Pero, si se trata de hacer justicia a la historia de la ciencia se debería retroceder aún más en el tiempo, más puntualmente hasta la época de Baruch Spinoza (1632-1677), el filósofo racionalista holandés que, en el siglo XVII, vislumbró que la experiencia de vida deja marcas en el cuerpo humano. Freud fue, a su vez, un lector de Spinoza tan atento como ingrato. Sólo lo consideraba “un hermano en la falta de fe” al coincidir con él en aquello de que las leyes científicas son las que gobiernan el pensamiento humano.
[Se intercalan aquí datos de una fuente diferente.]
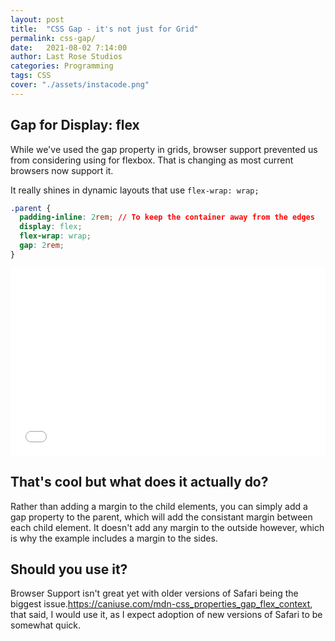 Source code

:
 ```yaml
---
layout: post
title:  "CSS Gap - it's not just for Grid"
permalink: css-gap/
date:   2021-08-02 7:14:00
author: Last Rose Studios
categories: Programming
tags: CSS
cover: "./assets/instacode.png"
---
```


## Gap for Display: flex

While we've used the gap property in grids, browser support prevented us from considering using for flexbox. That is changing as most current browsers now support it.

It really shines in dynamic layouts that use `flex-wrap: wrap;`

```css
.parent {
  padding-inline: 2rem; // To keep the container away from the edges
  display: flex;
  flex-wrap: wrap;
  gap: 2rem;
}
```

<iframe width="100%" height="300" src="//jsfiddle.net/lastrose/xuy9agwh/embedded/result/" allowfullscreen="allowfullscreen" async frameborder="0"></iframe>

## That's cool but what does it actually do?
Rather than adding a margin to the child elements, you can simply add a gap property to the parent, which will add the consistant margin between each child element. It doesn't add any margin to the outside however, which is why the example includes a margin to the sides.

## Should you use it?
Browser Support isn't great yet with older versions of Safari being the biggest issue.https://caniuse.com/mdn-css_properties_gap_flex_context, that said, I would use it, as I expect adoption of new versions of Safari to be somewhat quick. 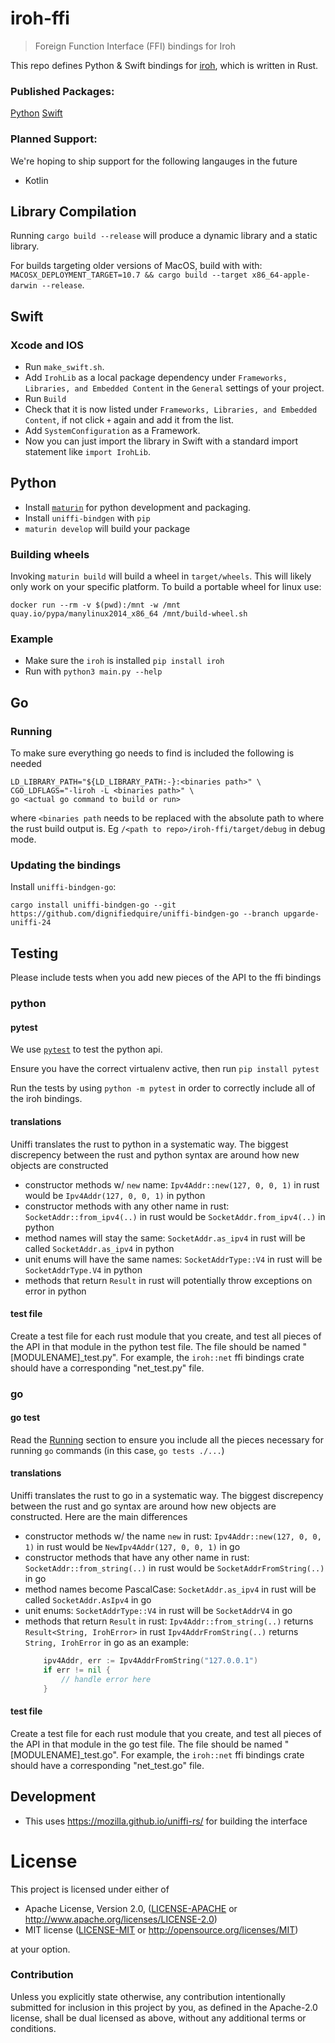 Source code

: # iroh-ffi 

> Foreign Function Interface (FFI) bindings for Iroh

This repo defines Python & Swift bindings for [iroh](https://github.com/n0-computer/iroh), which is written in Rust.

### Published Packages:

[Python](https://pypi.org/project/iroh/)
[Swift](https://github.com/n0-computer/iroh-ffi)

### Planned Support:
We're hoping to ship support for the following langauges in the future

- Kotlin



## Library Compilation

Running `cargo build --release` will produce a dynamic library and a static library.

For builds targeting older versions of MacOS, build with with:  `MACOSX_DEPLOYMENT_TARGET=10.7 && cargo build --target x86_64-apple-darwin --release`.

## Swift

### Xcode and IOS 

- Run `make_swift.sh`. 
- Add `IrohLib` as a local package dependency under `Frameworks, Libraries, and Embedded Content` in the `General` settings of your project. 
- Run `Build`
- Check that it is now listed under `Frameworks, Libraries, and Embedded Content`, if not click `+` again and add it from the list.
- Add `SystemConfiguration` as a Framework.
- Now you can just import the library in Swift with a standard import statement like `import IrohLib`.

## Python

- Install [`maturin`](https://www.maturin.rs/installation) for python development and packaging.
- Install `uniffi-bindgen` with `pip`
- `maturin develop` will build your package

### Building wheels

Invoking `maturin build` will build a wheel in `target/wheels`.  This
will likely only work on your specific platform. To build a portable
wheel for linux use:

```
docker run --rm -v $(pwd):/mnt -w /mnt quay.io/pypa/manylinux2014_x86_64 /mnt/build-wheel.sh
```

### Example

- Make sure the `iroh` is installed `pip install iroh`
- Run with `python3 main.py --help`

## Go

### Running 

To make sure everything go needs to find is included the following is needed

```
LD_LIBRARY_PATH="${LD_LIBRARY_PATH:-}:<binaries path>" \
CGO_LDFLAGS="-liroh -L <binaries path>" \
go <actual go command to build or run>
```

where `<binaries path` needs to be replaced with the absolute path to where the rust build output is. Eg `/<path to repo>/iroh-ffi/target/debug` in debug mode.


### Updating the bindings

Install `uniffi-bindgen-go`: 

```
cargo install uniffi-bindgen-go --git https://github.com/dignifiedquire/uniffi-bindgen-go --branch upgarde-uniffi-24
```

## Testing
Please include tests when you add new pieces of the API to the ffi bindings

### python

#### pytest
We use [`pytest`](https://docs.pytest.org/en/7.1.x/contents.html) to test the python api.

Ensure you have the correct virtualenv active, then run `pip install pytest`

Run the tests by using `python -m pytest` in order to correctly include all of the iroh bindings.

#### translations
Uniffi translates the rust to python in a systematic way. The biggest discrepency between the rust and python syntax are around how new objects are constructed

- constructor methods w/ `new` name:
    `Ipv4Addr::new(127, 0, 0, 1)` in rust would be `Ipv4Addr(127, 0, 0, 1)` in python
- constructor methods with any other name in rust:
    `SocketAddr::from_ipv4(..)` in rust would be `SocketAddr.from_ipv4(..)` in python
- method names will stay the same:
     `SocketAddr.as_ipv4` in rust will be called `SocketAddr.as_ipv4` in python
- unit enums will have the same names:
    `SocketAddrType::V4` in rust will be `SocketAddrType.V4` in python
- methods that return `Result` in rust will potentially throw exceptions on error in python

#### test file
Create a test file for each rust module that you create, and test all pieces of the API in that module in the python test file. The file should be named "[MODULENAME]\_test.py". For example, the `iroh::net` ffi bindings crate should have a corresponding "net\_test.py" file. 

### go 

#### go test 
Read the [Running](#running) section to ensure you include all the pieces necessary for running `go` commands (in this case, `go tests ./...`)

#### translations
Uniffi translates the rust to go in a systematic way. The biggest discrepency between the rust and go syntax are around how new objects are constructed. Here are the main differences

- constructor methods w/ the name `new` in rust:
    `Ipv4Addr::new(127, 0, 0, 1)` in rust would be `NewIpv4Addr(127, 0, 0, 1)` in go
- constructor methods that have any other name in rust:
    `SocketAddr::from_string(..)` in rust would be `SocketAddrFromString(..)` in go
- method names become PascalCase:
    `SocketAddr.as_ipv4` in rust will be called `SocketAddr.AsIpv4` in go 
- unit enums: 
    `SocketAddrType::V4` in rust will be `SocketAddrV4` in go 
- methods that return `Result` in rust:
    `Ipv4Addr::from_string(..)` returns `Result<String, IrohError>` in rust
    `Ipv4AddrFromString(..)` returns `String, IrohError` in go
    as an example:
    ```go
        ipv4Addr, err := Ipv4AddrFromString("127.0.0.1")
        if err != nil {
            // handle error here
        }
    ```

#### test file
Create a test file for each rust module that you create, and test all pieces of the API in that module in the go test file. The file should be named "[MODULENAME]\_test.go". For example, the `iroh::net` ffi bindings crate should have a corresponding "net\_test.go" file. 

## Development

- This uses https://mozilla.github.io/uniffi-rs/ for building the interface

# License

This project is licensed under either of

 * Apache License, Version 2.0, ([LICENSE-APACHE](LICENSE-APACHE) or
   http://www.apache.org/licenses/LICENSE-2.0)
 * MIT license ([LICENSE-MIT](LICENSE-MIT) or
   http://opensource.org/licenses/MIT)

at your option.

### Contribution

Unless you explicitly state otherwise, any contribution intentionally submitted
for inclusion in this project by you, as defined in the Apache-2.0 license,
shall be dual licensed as above, without any additional terms or conditions.
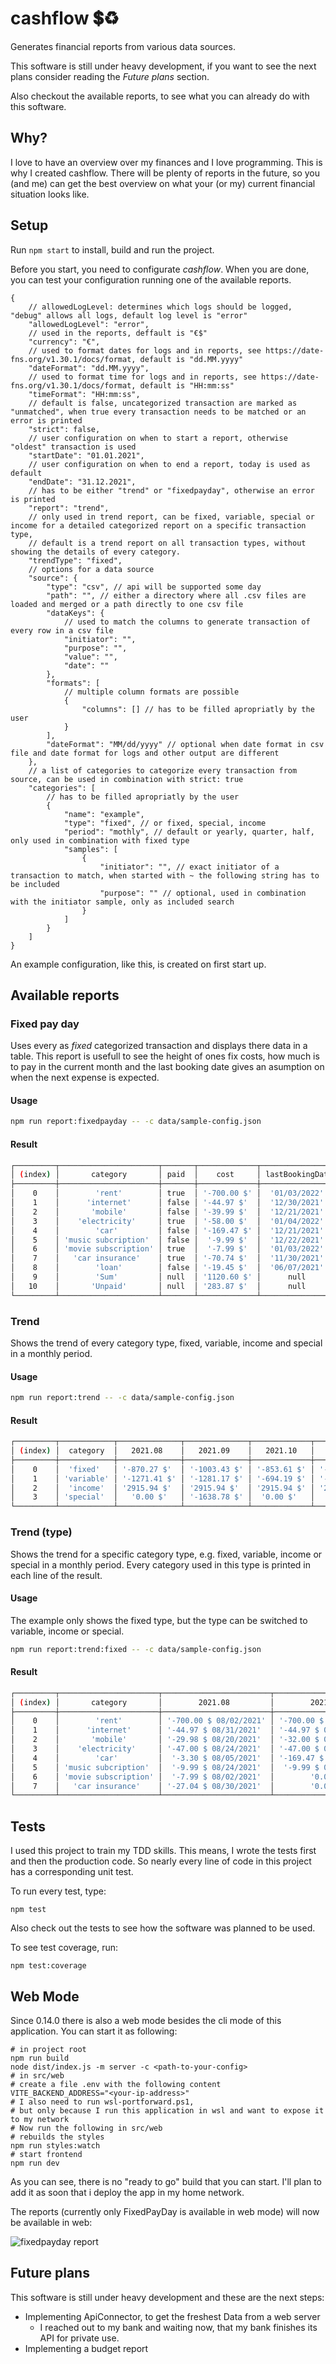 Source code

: # cashflow 💲♻

Generates financial reports from various data sources.

This software is still under heavy development,
if you want to see the next plans consider reading the _Future plans_ section.

Also checkout the available reports, to see what you can already do with this software.

## Why?

I love to have an overview over my finances and I love programming.
This is why I created cashflow.
There will be plenty of reports in the future,
so you (and me) can get the best overview on what your (or my) current financial situation looks like.

## Setup

Run `npm start` to install, build and run the project.

Before you start, you need to configurate _cashflow_.
When you are done, you can test your configuration running one of the available reports.

```jsonc
{
    // allowedLogLevel: determines which logs should be logged, "debug" allows all logs, default log level is "error"
    "allowedLogLevel": "error",
    // used in the reports, deffault is "€$"
    "currency": "€",
    // used to format dates for logs and in reports, see https://date-fns.org/v1.30.1/docs/format, default is "dd.MM.yyyy"
    "dateFormat": "dd.MM.yyyy",
    // used to format time for logs and in reports, see https://date-fns.org/v1.30.1/docs/format, default is "HH:mm:ss"
    "timeFormat": "HH:mm:ss",
    // default is false, uncategorized transaction are marked as "unmatched", when true every transaction needs to be matched or an error is printed
    "strict": false,
    // user configuration on when to start a report, otherwise "oldest" transaction is used
    "startDate": "01.01.2021",
    // user configuration on when to end a report, today is used as default
    "endDate": "31.12.2021",
    // has to be either "trend" or "fixedpayday", otherwise an error is printed
    "report": "trend",
    // only used in trend report, can be fixed, variable, special or income for a detailed categorized report on a specific transaction type,
    // default is a trend report on all transaction types, without showing the details of every category.
    "trendType": "fixed",
    // options for a data source
    "source": {
        "type": "csv", // api will be supported some day
        "path": "", // either a directory where all .csv files are loaded and merged or a path directly to one csv file
        "dataKeys": {
            // used to match the columns to generate transaction of every row in a csv file
            "initiator": "",
            "purpose": "",
            "value": "",
            "date": ""
        },
        "formats": [
            // multiple column formats are possible
            {
                "columns": [] // has to be filled apropriatly by the user
            }
        ],
        "dateFormat": "MM/dd/yyyy" // optional when date format in csv file and date format for logs and other output are different
    },
    // a list of categories to categorize every transaction from source, can be used in combination with strict: true
    "categories": [
        // has to be filled apropriatly by the user
        {
            "name": "example",
            "type": "fixed", // or fixed, special, income
            "period": "mothly", // default or yearly, quarter, half, only used in combination with fixed type
            "samples": [
                {
                    "initiator": "", // exact initiator of a transaction to match, when started with ~ the following string has to be included
                    "purpose": "" // optional, used in combination with the initiator sample, only as included search
                }
            ]
        }
    ]
}
```

An example configuration, like this, is created on first start up.

## Available reports

### Fixed pay day

Uses every as _fixed_ categorized transaction and displays there data in a table.
This report is usefull to see the height of ones fix costs,
how much is to pay in the current month
and the last booking date gives an asumption on when the next expense is expected.

#### Usage

```bash
npm run report:fixedpayday -- -c data/sample-config.json
```

#### Result

```bash
┌─────────┬──────────────────────┬───────┬─────────────┬─────────────────┬───────────┐
│ (index) │       category       │ paid  │    cost     │ lastBookingDate │  period   │
├─────────┼──────────────────────┼───────┼─────────────┼─────────────────┼───────────┤
│    0    │        'rent'        │ true  │ '-700.00 $' │  '01/03/2022'   │ 'monthly' │
│    1    │      'internet'      │ false │ '-44.97 $'  │  '12/30/2021'   │ 'monthly' │
│    2    │       'mobile'       │ false │ '-39.99 $'  │  '12/21/2021'   │ 'monthly' │
│    3    │    'electricity'     │ true  │ '-58.00 $'  │  '01/04/2022'   │ 'monthly' │
│    4    │        'car'         │ false │ '-169.47 $' │  '12/21/2021'   │ 'monthly' │
│    5    │ 'music subcription'  │ false │  '-9.99 $'  │  '12/22/2021'   │ 'monthly' │
│    6    │ 'movie subscription' │ true  │  '-7.99 $'  │  '01/03/2022'   │ 'monthly' │
│    7    │   'car insurance'    │ true  │ '-70.74 $'  │  '11/30/2021'   │ 'yearly'  │
│    8    │        'loan'        │ false │ '-19.45 $'  │  '06/07/2021'   │ 'monthly' │
│    9    │        'Sum'         │ null  │ '1120.60 $' │      null       │   null    │
│   10    │       'Unpaid'       │ null  │ '283.87 $'  │      null       │   null    │
└─────────┴──────────────────────┴───────┴─────────────┴─────────────────┴───────────┘
```

### Trend

Shows the trend of every category type, fixed, variable,
income and special in a monthly period.

#### Usage

```bash
npm run report:trend -- -c data/sample-config.json
```

#### Result

```bash
┌─────────┬────────────┬──────────────┬──────────────┬─────────────┬──────────────┬──────────────┬─────────────┐
│ (index) │  category  │   2021.08    │   2021.09    │   2021.10   │   2021.11    │   2021.12    │   2022.01   │
├─────────┼────────────┼──────────────┼──────────────┼─────────────┼──────────────┼──────────────┼─────────────┤
│    0    │  'fixed'   │ '-870.27 $'  │ '-1003.43 $' │ '-853.61 $' │ '-1868.30 $' │ '-972.41 $'  │ '-765.99 $' │
│    1    │ 'variable' │ '-1271.41 $' │ '-1281.17 $' │ '-694.19 $' │ '-1457.65 $' │ '-1601.41 $' │ '-229.79 $' │
│    2    │  'income'  │ '2915.94 $'  │ '2915.94 $'  │ '2915.94 $' │ '2915.94 $'  │ '3431.01 $'  │  '0.00 $'   │
│    3    │ 'special'  │   '0.00 $'   │ '-1638.78 $' │  '0.00 $'   │   '0.00 $'   │   '0.00 $'   │  '0.00 $'   │
└─────────┴────────────┴──────────────┴──────────────┴─────────────┴──────────────┴──────────────┴─────────────┘
```

### Trend (type)

Shows the trend for a specific category type, e.g. fixed, variable,
income or special in a monthly period.
Every category used in this type is printed in each line of the result.

#### Usage

The example only shows the fixed type, but the type can be switched to variable, income or special.

```bash
npm run report:trend:fixed -- -c data/sample-config.json
```

#### Result

```bash
┌─────────┬──────────────────────┬────────────────────────┬────────────────────────┬────────────────────────┬────────────────────────┬────────────────────────┬────────────────────────┐
│ (index) │       category       │        2021.08         │        2021.09         │        2021.10         │        2021.11         │        2021.12         │        2022.01         │
├─────────┼──────────────────────┼────────────────────────┼────────────────────────┼────────────────────────┼────────────────────────┼────────────────────────┼────────────────────────┤
│    0    │        'rent'        │ '-700.00 $ 08/02/2021' │ '-700.00 $ 09/01/2021' │ '-700.00 $ 10/01/2021' │ '-700.00 $ 11/01/2021' │ '-700.00 $ 12/01/2021' │ '-700.00 $ 01/03/2022' │
│    1    │      'internet'      │ '-44.97 $ 08/31/2021'  │ '-44.97 $ 09/30/2021'  │ '-44.97 $ 10/29/2021'  │ '-44.97 $ 11/30/2021'  │ '-44.97 $ 12/30/2021'  │        '0.00 $'        │
│    2    │       'mobile'       │ '-29.98 $ 08/20/2021'  │ '-32.00 $ 09/21/2021'  │ '-39.66 $ 10/25/2021'  │ '-39.99 $ 11/19/2021'  │ '-39.99 $ 12/21/2021'  │        '0.00 $'        │
│    3    │    'electricity'     │ '-47.00 $ 08/24/2021'  │ '-47.00 $ 09/23/2021'  │ '-47.00 $ 10/27/2021'  │ '-47.00 $ 11/23/2021'  │        '0.00 $'        │ '-58.00 $ 01/04/2022'  │
│    4    │        'car'         │  '-3.30 $ 08/05/2021'  │ '-169.47 $ 09/21/2021' │  '-4.00 $ 10/12/2021'  │ '-169.47 $ 11/22/2021' │ '-169.47 $ 12/21/2021' │        '0.00 $'        │
│    5    │ 'music subcription'  │  '-9.99 $ 08/24/2021'  │  '-9.99 $ 09/22/2021'  │  '-9.99 $ 10/22/2021'  │  '-9.99 $ 11/23/2021'  │  '-9.99 $ 12/22/2021'  │        '0.00 $'        │
│    6    │ 'movie subscription' │  '-7.99 $ 08/02/2021'  │        '0.00 $'        │  '-7.99 $ 10/01/2021'  │  '-7.99 $ 11/02/2021'  │  '-7.99 $ 12/01/2021'  │  '-7.99 $ 01/03/2022'  │
│    7    │   'car insurance'    │ '-27.04 $ 08/30/2021'  │        '0.00 $'        │        '0.00 $'        │ '-848.89 $ 11/30/2021' │        '0.00 $'        │        '0.00 $'        │
└─────────┴──────────────────────┴────────────────────────┴────────────────────────┴────────────────────────┴────────────────────────┴────────────────────────┴────────────────────────┘
```

## Tests

I used this project to train my TDD skills.
This means, I wrote the tests first and then the production code.
So nearly every line of code in this project has a corresponding unit test.

To run every test, type:

```
npm test
```

Also check out the tests to see how the software was planned to be used.

To see test coverage, run:

```
npm test:coverage
```

## Web Mode

Since 0.14.0 there is also a web mode besides the cli mode of this application.
You can start it as following:

```
# in project root
npm run build
node dist/index.js -m server -c <path-to-your-config>
# in src/web
# create a file .env with the following content
VITE_BACKEND_ADDRESS="<your-ip-address>"
# I also need to run wsl-portforward.ps1,
# but only because I run this application in wsl and want to expose it to my network
# Now run the following in src/web
# rebuilds the styles
npm run styles:watch
# start frontend
npm run dev
```

As you can see, there is no "ready to go" build that you can start.
I'll plan to add it as soon that i deploy the app in my home network.

The reports (currently only FixedPayDay is available in web mode) will now be available in web:

![fixedpayday report](documentation/fixedpayday-web.png)

## Future plans

This software is still under heavy development and these are the next steps:

-   Implementing ApiConnector, to get the freshest Data from a web server
    -   I reached out to my bank and waiting now, that my bank finishes its API for private use.
-   Implementing a budget report

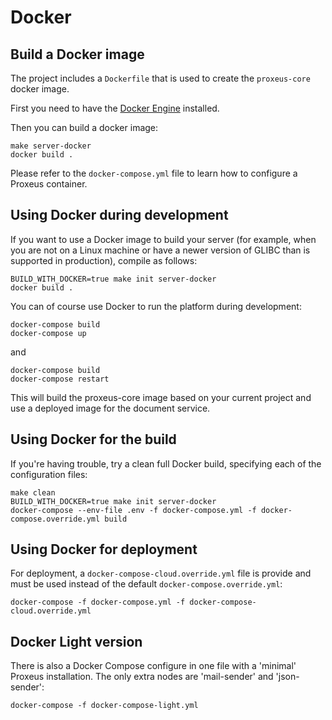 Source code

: # Docker


## Build a Docker image

The project includes a `Dockerfile` that is used to create the `proxeus-core` docker image.

First you need to have the [Docker Engine](https://docs.docker.com/install/) installed.

Then you can build a docker image:

```
make server-docker
docker build .
```

Please refer to the `docker-compose.yml` file to learn how to configure a Proxeus container.

## Using Docker during development

If you want to use a Docker image to build your server (for example, when you are not on a Linux machine or have a newer version of GLIBC than is supported in production), compile as follows:

```
BUILD_WITH_DOCKER=true make init server-docker
docker build .
```

You can of course use Docker to run the platform during development:

```
docker-compose build
docker-compose up
```

and

```
docker-compose build
docker-compose restart
```

This will build the proxeus-core image based on your current project and use a deployed image
for the document service.

## Using Docker for the build

If you're having trouble, try a clean full Docker build, specifying each of the configuration files:

```
make clean
BUILD_WITH_DOCKER=true make init server-docker
docker-compose --env-file .env -f docker-compose.yml -f docker-compose.override.yml build
```

## Using Docker for deployment

For deployment, a `docker-compose-cloud.override.yml` file is provide and must be used
instead of the default `docker-compose.override.yml`:

```
docker-compose -f docker-compose.yml -f docker-compose-cloud.override.yml
```

## Docker Light version

There is also a Docker Compose configure in one file with a 'minimal' Proxeus installation. The only extra nodes are 'mail-sender' and 'json-sender':

```
docker-compose -f docker-compose-light.yml
```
Spinoza había dicho en su “Tractatus theologico-politicus”  (Tratado teológico-político) de 1670 que “el gran secreto del régimen dominante y su interés profundo consiste en engañar a los hombres, disfrazando bajo el nombre de religión el temor con que los esclavizan, de tal modo que combaten por su servidumbre cuando creen que luchan por su salvación”. Freud, por su parte, en “Zwangshandlungen un religionsübungen” (Actos obsesivos y prácticas religiosas) de 1907 señaló la similitud entre los actos obsesivos y las ceremonias religiosas. La diferencia era que “la neurosis obsesiva es la religiosidad individual y la religión es una neurosis obsesiva universal”. De todas maneras, anticipando íntegramente la hipótesis freudiana-neurobiológica de la plasticidad, Spinoza observó que, idénticamente a como se conservan las impresiones sensoriales en el cerebro, se conservan también las asociaciones mentales que se han formado en ocasión de encuentros pasados del propio cuerpo con otros cuerpos. Y dada esta persistencia, una vez que las impresiones originales se han tornado huellas inscriptas por las cosas que cierta vez afectaron el cuerpo, la mente es capaz de reactivar dichas huellas, aun cuando estas no indiquen el verdadero ser de las cosas sino las condiciones vividas imaginaria y subjetivamente en las cuales el cuerpo propio ha estado en relación con ellas. Esta capacidad salva a la conciencia de perderse en el flujo donde todo se olvida: en cada encuentro, el yo, valiéndose de esas huellas, puede reproducir una y otra vez las mismas asociaciones mentales. Así pues, de alguna manera las neurociencias se consagran a confirmar aquellas intuiciones que Spinoza planteara unos cuatro siglos antes que Freud.